Partidos iraquianos superam impasse e definem governo

Após oito meses, grupos políticos iraquianos chegam a acordo e dividem poder entre xiitas, sunitas e curdos

iG São Paulo |

Os principais grupos políticos do Iraque fecharam um acordo para a formação do governo nesta quinta-feira, após oito meses de impasse político. Segundo o presidente regional da região curda, Masoud Barzani, os partidos definiram quem vai ocupar os três principais cargos no gabinete.

AP
Osama al-Nujeifi (C) foi eleito presidente do Parlamento iraquiano
O acordo, concluído após três dias de árduas negociações, primeiro em Erbil e depois em Bagdá, divide os principais cargos do país entre diferentes etnias e religiões, já que o presidente da República será curdo, o primeiro-ministro xiita e o presidente do Parlamento sunita.

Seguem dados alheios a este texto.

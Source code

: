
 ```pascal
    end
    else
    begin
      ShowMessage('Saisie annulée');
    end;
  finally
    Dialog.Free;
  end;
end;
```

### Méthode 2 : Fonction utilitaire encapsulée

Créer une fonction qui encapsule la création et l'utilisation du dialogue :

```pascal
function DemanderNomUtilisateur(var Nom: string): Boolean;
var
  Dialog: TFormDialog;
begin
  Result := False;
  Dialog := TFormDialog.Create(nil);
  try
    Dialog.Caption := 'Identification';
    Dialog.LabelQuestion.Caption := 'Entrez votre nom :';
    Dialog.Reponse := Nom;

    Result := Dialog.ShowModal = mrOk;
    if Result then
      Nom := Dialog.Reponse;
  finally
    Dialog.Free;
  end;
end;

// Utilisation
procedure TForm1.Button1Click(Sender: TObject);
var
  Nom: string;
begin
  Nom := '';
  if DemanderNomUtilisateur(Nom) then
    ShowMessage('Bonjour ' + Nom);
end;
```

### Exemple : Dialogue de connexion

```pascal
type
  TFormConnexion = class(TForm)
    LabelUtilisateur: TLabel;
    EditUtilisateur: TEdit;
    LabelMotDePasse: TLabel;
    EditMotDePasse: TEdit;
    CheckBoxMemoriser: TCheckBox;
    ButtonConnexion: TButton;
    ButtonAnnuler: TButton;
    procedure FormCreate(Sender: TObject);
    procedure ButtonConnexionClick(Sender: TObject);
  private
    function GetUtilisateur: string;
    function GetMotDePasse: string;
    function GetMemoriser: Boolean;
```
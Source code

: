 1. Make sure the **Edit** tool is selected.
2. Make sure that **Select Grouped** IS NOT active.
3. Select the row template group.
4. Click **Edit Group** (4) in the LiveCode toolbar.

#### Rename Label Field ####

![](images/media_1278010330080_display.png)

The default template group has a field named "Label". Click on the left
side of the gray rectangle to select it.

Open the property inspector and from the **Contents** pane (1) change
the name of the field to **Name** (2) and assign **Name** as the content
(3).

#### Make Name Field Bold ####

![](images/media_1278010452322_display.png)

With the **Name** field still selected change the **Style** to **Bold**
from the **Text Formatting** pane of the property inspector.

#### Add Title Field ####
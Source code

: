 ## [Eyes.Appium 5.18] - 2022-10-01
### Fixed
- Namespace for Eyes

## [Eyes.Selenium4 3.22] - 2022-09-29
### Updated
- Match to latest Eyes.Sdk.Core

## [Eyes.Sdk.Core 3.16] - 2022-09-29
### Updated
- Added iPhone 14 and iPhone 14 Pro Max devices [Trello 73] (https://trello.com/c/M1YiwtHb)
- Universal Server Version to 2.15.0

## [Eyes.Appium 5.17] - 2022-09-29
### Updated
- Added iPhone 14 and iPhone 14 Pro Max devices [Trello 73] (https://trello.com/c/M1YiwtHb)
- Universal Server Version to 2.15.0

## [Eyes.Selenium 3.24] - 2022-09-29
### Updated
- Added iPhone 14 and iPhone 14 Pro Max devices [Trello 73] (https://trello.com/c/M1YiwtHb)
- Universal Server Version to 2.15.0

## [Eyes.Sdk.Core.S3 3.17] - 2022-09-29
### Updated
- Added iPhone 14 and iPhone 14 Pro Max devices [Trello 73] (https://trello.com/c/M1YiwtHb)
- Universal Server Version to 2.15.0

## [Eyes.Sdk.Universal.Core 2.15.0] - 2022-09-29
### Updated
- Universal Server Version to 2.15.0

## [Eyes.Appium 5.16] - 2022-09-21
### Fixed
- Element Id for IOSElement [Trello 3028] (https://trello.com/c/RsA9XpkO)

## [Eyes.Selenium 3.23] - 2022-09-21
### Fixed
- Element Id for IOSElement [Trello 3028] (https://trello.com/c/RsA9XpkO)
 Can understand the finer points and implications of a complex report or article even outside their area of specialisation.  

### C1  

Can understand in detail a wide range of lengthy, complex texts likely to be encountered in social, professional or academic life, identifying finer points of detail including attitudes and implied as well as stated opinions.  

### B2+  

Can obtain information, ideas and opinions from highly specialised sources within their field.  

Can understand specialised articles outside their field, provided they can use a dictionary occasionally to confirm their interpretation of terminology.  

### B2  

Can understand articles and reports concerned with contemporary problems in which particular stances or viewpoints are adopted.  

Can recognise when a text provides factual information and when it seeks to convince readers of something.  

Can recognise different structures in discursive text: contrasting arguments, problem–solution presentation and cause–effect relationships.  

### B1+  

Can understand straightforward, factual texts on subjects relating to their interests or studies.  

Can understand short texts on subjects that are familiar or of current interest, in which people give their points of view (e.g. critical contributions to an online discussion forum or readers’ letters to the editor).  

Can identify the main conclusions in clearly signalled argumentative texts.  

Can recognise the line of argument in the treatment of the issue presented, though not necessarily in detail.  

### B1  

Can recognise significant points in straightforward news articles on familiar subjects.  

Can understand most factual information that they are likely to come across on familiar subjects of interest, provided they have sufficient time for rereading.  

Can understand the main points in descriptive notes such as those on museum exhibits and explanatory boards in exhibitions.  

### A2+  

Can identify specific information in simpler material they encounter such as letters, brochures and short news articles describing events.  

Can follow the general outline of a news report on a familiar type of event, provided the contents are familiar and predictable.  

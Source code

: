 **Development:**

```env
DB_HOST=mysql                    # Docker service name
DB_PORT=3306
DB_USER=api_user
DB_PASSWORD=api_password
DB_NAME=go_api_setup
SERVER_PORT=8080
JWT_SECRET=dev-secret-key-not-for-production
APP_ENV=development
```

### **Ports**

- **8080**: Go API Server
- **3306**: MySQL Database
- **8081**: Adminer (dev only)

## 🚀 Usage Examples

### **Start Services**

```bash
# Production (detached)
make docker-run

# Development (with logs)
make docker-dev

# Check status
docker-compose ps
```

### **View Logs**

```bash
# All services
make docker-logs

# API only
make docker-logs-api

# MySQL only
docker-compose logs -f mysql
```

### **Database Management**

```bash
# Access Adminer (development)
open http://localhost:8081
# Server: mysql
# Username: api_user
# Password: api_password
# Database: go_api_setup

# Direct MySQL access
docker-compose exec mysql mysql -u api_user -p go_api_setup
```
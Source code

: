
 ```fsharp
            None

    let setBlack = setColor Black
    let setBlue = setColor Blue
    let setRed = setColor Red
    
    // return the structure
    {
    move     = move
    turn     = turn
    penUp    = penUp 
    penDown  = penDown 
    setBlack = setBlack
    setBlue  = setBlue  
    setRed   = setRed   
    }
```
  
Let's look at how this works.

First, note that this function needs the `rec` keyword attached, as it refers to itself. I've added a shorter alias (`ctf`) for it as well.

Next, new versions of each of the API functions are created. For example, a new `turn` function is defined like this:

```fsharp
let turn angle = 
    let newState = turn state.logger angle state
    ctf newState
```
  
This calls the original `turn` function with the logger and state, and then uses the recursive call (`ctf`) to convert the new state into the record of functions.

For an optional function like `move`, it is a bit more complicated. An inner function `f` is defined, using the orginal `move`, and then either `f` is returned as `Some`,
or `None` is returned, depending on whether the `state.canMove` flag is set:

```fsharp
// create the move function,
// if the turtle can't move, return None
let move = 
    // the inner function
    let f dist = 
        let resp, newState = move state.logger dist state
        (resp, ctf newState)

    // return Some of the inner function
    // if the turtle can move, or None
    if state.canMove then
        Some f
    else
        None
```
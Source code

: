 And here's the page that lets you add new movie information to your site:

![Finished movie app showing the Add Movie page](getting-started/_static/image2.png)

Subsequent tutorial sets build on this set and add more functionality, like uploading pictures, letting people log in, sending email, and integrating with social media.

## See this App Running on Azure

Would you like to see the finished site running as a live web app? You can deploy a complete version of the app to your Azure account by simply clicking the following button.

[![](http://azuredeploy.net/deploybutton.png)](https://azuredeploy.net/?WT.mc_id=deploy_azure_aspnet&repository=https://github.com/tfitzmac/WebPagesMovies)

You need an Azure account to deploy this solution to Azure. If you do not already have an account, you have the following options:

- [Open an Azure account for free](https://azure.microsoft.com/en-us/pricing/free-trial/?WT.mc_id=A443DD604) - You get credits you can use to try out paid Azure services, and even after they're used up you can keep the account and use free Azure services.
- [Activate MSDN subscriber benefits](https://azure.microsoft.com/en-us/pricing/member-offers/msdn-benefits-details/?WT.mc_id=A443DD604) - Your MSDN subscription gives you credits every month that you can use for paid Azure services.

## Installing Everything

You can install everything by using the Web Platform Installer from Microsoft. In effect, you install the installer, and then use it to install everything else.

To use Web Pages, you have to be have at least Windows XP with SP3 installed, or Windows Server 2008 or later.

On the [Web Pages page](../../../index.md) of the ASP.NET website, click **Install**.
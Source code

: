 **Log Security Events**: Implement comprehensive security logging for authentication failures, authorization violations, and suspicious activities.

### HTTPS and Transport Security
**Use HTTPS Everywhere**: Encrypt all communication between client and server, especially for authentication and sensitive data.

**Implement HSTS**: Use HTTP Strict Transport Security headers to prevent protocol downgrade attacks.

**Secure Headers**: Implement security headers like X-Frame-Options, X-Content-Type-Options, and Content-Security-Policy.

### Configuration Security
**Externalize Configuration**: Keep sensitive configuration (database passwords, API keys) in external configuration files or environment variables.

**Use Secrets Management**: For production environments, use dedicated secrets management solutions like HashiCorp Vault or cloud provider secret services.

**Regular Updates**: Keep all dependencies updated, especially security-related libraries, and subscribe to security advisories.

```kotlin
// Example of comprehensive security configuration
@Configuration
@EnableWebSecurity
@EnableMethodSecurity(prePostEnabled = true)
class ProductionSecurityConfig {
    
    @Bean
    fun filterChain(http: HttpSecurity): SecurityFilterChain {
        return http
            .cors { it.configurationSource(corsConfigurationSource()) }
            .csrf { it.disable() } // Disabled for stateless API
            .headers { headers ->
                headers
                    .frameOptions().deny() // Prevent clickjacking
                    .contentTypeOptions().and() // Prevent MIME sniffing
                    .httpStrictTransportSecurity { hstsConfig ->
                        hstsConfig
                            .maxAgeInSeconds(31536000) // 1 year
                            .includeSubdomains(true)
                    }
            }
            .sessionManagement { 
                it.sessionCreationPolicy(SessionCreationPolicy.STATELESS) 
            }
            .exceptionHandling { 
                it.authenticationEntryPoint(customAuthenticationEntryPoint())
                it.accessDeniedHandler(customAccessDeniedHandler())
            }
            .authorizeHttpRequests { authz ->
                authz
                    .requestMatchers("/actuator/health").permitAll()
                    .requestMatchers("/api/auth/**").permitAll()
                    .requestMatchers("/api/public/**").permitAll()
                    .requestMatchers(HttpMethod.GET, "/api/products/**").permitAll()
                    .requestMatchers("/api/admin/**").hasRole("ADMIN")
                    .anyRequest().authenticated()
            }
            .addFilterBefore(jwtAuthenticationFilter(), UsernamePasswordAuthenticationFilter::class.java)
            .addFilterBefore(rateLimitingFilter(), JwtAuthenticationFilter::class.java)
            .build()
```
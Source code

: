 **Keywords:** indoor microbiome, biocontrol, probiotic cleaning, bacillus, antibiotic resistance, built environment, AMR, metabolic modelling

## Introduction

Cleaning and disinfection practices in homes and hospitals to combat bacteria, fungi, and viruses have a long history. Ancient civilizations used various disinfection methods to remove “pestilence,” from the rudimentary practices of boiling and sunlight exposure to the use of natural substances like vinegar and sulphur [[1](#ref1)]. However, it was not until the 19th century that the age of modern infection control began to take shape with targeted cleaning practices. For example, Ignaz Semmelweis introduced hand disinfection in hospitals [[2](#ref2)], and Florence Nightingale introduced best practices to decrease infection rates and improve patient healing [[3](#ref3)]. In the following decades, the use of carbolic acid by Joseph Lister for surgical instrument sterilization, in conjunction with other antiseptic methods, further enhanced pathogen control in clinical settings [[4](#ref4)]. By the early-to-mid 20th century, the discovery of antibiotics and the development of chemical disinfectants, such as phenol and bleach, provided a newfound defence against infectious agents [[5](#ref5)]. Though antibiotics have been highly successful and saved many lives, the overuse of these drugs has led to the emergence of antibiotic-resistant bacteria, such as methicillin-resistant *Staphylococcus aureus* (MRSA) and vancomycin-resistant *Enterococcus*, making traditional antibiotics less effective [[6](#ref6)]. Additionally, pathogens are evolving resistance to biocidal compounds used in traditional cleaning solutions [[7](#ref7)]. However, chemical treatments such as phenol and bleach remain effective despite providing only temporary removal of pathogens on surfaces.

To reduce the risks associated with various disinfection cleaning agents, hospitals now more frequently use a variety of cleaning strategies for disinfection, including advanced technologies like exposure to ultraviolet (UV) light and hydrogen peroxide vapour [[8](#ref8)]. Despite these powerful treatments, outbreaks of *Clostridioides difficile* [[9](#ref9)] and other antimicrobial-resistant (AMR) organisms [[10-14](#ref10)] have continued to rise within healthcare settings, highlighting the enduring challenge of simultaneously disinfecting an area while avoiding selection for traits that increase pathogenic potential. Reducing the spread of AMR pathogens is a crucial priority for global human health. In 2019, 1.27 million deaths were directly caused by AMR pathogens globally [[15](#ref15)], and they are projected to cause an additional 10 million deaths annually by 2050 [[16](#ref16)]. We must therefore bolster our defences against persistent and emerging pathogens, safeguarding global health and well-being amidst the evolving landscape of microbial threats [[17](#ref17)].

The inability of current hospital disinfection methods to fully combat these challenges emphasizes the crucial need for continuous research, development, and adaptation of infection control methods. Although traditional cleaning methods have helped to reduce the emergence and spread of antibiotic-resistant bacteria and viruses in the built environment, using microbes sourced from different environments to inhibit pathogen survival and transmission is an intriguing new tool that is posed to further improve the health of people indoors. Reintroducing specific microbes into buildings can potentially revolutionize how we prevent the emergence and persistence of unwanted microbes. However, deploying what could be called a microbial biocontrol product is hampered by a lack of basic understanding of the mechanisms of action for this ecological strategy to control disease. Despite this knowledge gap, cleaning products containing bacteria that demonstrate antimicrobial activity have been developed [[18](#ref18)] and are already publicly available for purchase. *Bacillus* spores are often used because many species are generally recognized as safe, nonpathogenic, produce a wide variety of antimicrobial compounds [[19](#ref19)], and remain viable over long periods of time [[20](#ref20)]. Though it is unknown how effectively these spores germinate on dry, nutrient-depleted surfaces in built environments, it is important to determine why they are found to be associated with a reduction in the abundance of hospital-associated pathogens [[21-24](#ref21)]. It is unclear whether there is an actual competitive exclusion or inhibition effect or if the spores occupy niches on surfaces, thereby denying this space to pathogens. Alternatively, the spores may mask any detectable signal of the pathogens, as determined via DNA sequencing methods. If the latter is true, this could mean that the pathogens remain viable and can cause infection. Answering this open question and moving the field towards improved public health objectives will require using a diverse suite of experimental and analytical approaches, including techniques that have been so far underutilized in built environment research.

O curdo Jalal Talabani continuará como presidente da República, o xiita Nuri al-Maliki iniciará um segundo mandato como primeiro-ministro e a presidência do Parlamento ficará com o deputado sunita da lista Iraqiya Osama al-Nujaifi, segundo o porta-voz do governo, Ali al Dabagh.

O deputado sunita da chapa Iraqiya foi escolhido como novo presidente do Parlamento por 227 votos a favor dos 295 políticos presentes (de un total de 325 cadeiras no Parlamento), anunciou o deputado de mais idade, o curdo Fuad Massum.

Impasse

O Iraque vive um impasse político desde as eleições legislativas de 7 de março. O bloco liderado pelo ex-primeiro-ministro Iyad Allawi saiu das urnas com uma leve vantagem, mas nem ele, nem o atual premiê, Nouri al-Maliki, conseguiram formar um governo de coalizão.

No final de outubro, a Suprema Corte do país determinou que o Parlamento encerrasse um recesso iniciado em junho e voltasse ao trabalho para definir o novo governo.

A decisão foi considerada um reflexo da crescente insatisfação da população iraquiana com a incapacidade dos parlamentares em chegar a um acordo.

O novo governo é o terceiro desde a instauração de eleições multipartidárias após a queda de Saddam Hussein, no ano de 2003.